[Exercise goal] From the line containing "## エンドポイント構成" to the end of the records below, output each line exactly; include both ends and nothing else.
- - - -
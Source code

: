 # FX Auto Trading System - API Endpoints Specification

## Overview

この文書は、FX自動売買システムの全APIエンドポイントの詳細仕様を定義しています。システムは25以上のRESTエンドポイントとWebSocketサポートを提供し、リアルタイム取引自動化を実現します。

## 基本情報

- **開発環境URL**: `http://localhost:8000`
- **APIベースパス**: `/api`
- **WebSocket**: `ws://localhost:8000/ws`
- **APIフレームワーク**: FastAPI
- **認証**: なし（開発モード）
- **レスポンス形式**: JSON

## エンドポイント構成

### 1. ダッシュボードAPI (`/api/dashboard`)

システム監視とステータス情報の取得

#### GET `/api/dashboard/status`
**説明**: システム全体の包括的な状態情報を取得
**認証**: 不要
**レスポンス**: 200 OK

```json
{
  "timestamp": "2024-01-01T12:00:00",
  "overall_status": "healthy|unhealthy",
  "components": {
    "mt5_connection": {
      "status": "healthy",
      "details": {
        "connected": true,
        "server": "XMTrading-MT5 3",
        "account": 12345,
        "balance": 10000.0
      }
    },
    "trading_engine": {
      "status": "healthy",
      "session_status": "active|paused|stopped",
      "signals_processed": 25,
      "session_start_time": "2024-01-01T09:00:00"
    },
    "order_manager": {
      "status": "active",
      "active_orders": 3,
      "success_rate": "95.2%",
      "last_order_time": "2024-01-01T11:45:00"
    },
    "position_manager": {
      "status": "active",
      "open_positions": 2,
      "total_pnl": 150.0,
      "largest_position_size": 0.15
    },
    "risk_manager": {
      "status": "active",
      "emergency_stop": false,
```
- - - -
[Result for this exercise]
## エンドポイント構成

### 1. ダッシュボードAPI (`/api/dashboard`)

システム監視とステータス情報の取得

#### GET `/api/dashboard/status`
**説明**: システム全体の包括的な状態情報を取得
**認証**: 不要
**レスポンス**: 200 OK

```json
{
  "timestamp": "2024-01-01T12:00:00",
  "overall_status": "healthy|unhealthy",
  "components": {
    "mt5_connection": {
      "status": "healthy",
      "details": {
        "connected": true,
        "server": "XMTrading-MT5 3",
        "account": 12345,
        "balance": 10000.0
      }
    },
    "trading_engine": {
      "status": "healthy",
      "session_status": "active|paused|stopped",
      "signals_processed": 25,
      "session_start_time": "2024-01-01T09:00:00"
    },
    "order_manager": {
      "status": "active",
      "active_orders": 3,
      "success_rate": "95.2%",
      "last_order_time": "2024-01-01T11:45:00"
    },
    "position_manager": {
      "status": "active",
      "open_positions": 2,
      "total_pnl": 150.0,
      "largest_position_size": 0.15
    },
    "risk_manager": {
      "status": "active",
      "emergency_stop": false,
```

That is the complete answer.